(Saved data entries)
###
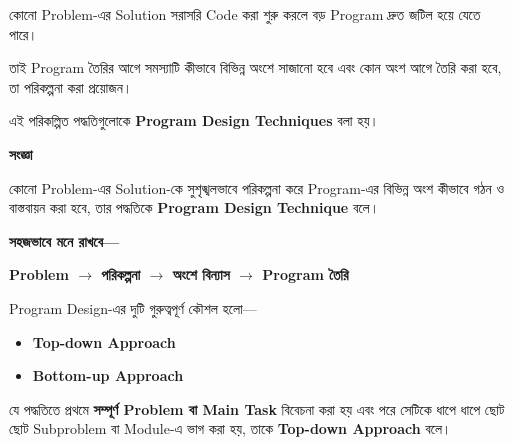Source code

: 
কোনো Problem-এর Solution সরাসরি Code করা শুরু করলে বড় Program
দ্রুত জটিল হয়ে যেতে পারে।

তাই Program তৈরির আগে সমস্যাটি কীভাবে বিভিন্ন অংশে সাজানো হবে
এবং কোন অংশ আগে তৈরি করা হবে, তা পরিকল্পনা করা প্রয়োজন।

এই পরিকল্পিত পদ্ধতিগুলোকে
\textbf{Program Design Techniques} বলা হয়।


\begin{definitionbox}

\textbf{\color{darkTeal}সংজ্ঞা}

কোনো Problem-এর Solution-কে সুশৃঙ্খলভাবে পরিকল্পনা করে
Program-এর বিভিন্ন অংশ কীভাবে গঠন ও বাস্তবায়ন করা হবে,
তার পদ্ধতিকে \textbf{Program Design Technique} বলে।

\end{definitionbox}

\textbf{সহজভাবে মনে রাখবে—}

\begin{center}

\textbf{
Problem
\(\longrightarrow\)
পরিকল্পনা
\(\longrightarrow\)
অংশে বিন্যাস
\(\longrightarrow\)
Program তৈরি
}

\end{center}

Program Design-এর দুটি গুরুত্বপূর্ণ কৌশল হলো—

\begin{itemize}

\item \textbf{Top-down Approach}

\item \textbf{Bottom-up Approach}

\end{itemize}


\begin{definitionbox}

যে পদ্ধতিতে প্রথমে \textbf{সম্পূর্ণ Problem বা Main Task}
বিবেচনা করা হয় এবং পরে সেটিকে ধাপে ধাপে ছোট ছোট
Subproblem বা Module-এ ভাগ করা হয়, তাকে
\textbf{Top-down Approach} বলে।

\end{definitionbox}

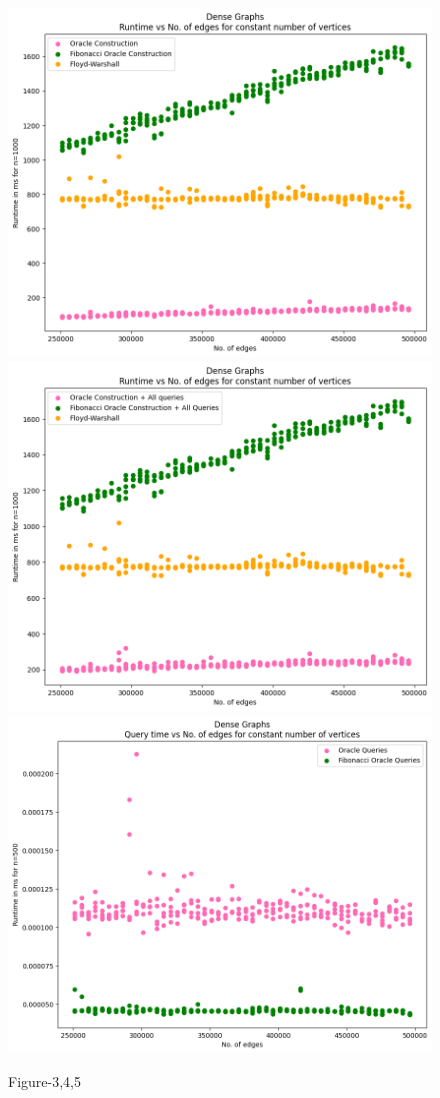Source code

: \documentclass[12pt, a4paper]{article}
\begin{document}
    \begin{figure}[H]
    \caption*{Figure-3,4,5}
     
    \includegraphics[scale=0.4]{./images/4}
    \includegraphics[scale=0.4]{./images/5}
     \includegraphics[scale=0.5]{./images/6}
     \centering
    \end{figure} 
\end{document}
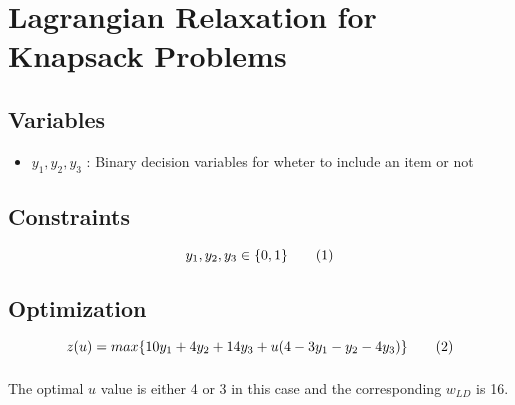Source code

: \section{Lagrangian Relaxation for Knapsack Problems}

\subsection{Variables}
\begin{itemize}
	\item $y_1, y_2, y_3$ : Binary decision variables for wheter to include an item or not
\end{itemize}

\subsection{Constraints}

\[ y_1,y_2,y_3 \in \{0,1\} \addtag \]

\subsection{Optimization}
\[ z(u) = max\{10y_1 + 4y_2 + 14y_3 + u(4 - 3y_1 - y_2 - 4y_3)\} \addtag \]

\subsubsection{ }  

The optimal $u$ value is either 4 or 3 in this case and the corresponding $w_{LD}$ is 16.

\subsubsection{ }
###
*TRY IT:* Give back the data exactly. Pictures stay out.

*WORKED SOLUTION:*
Source code

: 
কোনো Problem-এর Solution সরাসরি Code করা শুরু করলে বড় Program
দ্রুত জটিল হয়ে যেতে পারে।

তাই Program তৈরির আগে সমস্যাটি কীভাবে বিভিন্ন অংশে সাজানো হবে
এবং কোন অংশ আগে তৈরি করা হবে, তা পরিকল্পনা করা প্রয়োজন।

এই পরিকল্পিত পদ্ধতিগুলোকে
\textbf{Program Design Techniques} বলা হয়।


\begin{definitionbox}

\textbf{\color{darkTeal}সংজ্ঞা}

কোনো Problem-এর Solution-কে সুশৃঙ্খলভাবে পরিকল্পনা করে
Program-এর বিভিন্ন অংশ কীভাবে গঠন ও বাস্তবায়ন করা হবে,
তার পদ্ধতিকে \textbf{Program Design Technique} বলে।

\end{definitionbox}

\textbf{সহজভাবে মনে রাখবে—}

\begin{center}

\textbf{
Problem
\(\longrightarrow\)
পরিকল্পনা
\(\longrightarrow\)
অংশে বিন্যাস
\(\longrightarrow\)
Program তৈরি
}

\end{center}

Program Design-এর দুটি গুরুত্বপূর্ণ কৌশল হলো—

\begin{itemize}

\item \textbf{Top-down Approach}

\item \textbf{Bottom-up Approach}

\end{itemize}


\begin{definitionbox}

যে পদ্ধতিতে প্রথমে \textbf{সম্পূর্ণ Problem বা Main Task}
বিবেচনা করা হয় এবং পরে সেটিকে ধাপে ধাপে ছোট ছোট
Subproblem বা Module-এ ভাগ করা হয়, তাকে
\textbf{Top-down Approach} বলে।

\end{definitionbox}

Source code

: \documentclass[12pt, a4paper]{article}
\begin{document}
    \begin{figure}[H]
    \caption*{Figure-3,4,5}
     
    \includegraphics[scale=0.4]{./images/4}
    \includegraphics[scale=0.4]{./images/5}
     \includegraphics[scale=0.5]{./images/6}
     \centering
    \end{figure} 
\end{document}
Source code

: \section{Lagrangian Relaxation for Knapsack Problems}

\subsection{Variables}
\begin{itemize}
	\item $y_1, y_2, y_3$ : Binary decision variables for wheter to include an item or not
\end{itemize}

\subsection{Constraints}

\[ y_1,y_2,y_3 \in \{0,1\} \addtag \]

\subsection{Optimization}
\[ z(u) = max\{10y_1 + 4y_2 + 14y_3 + u(4 - 3y_1 - y_2 - 4y_3)\} \addtag \]

\subsubsection{ }  

The optimal $u$ value is either 4 or 3 in this case and the corresponding $w_{LD}$ is 16.

\subsubsection{ }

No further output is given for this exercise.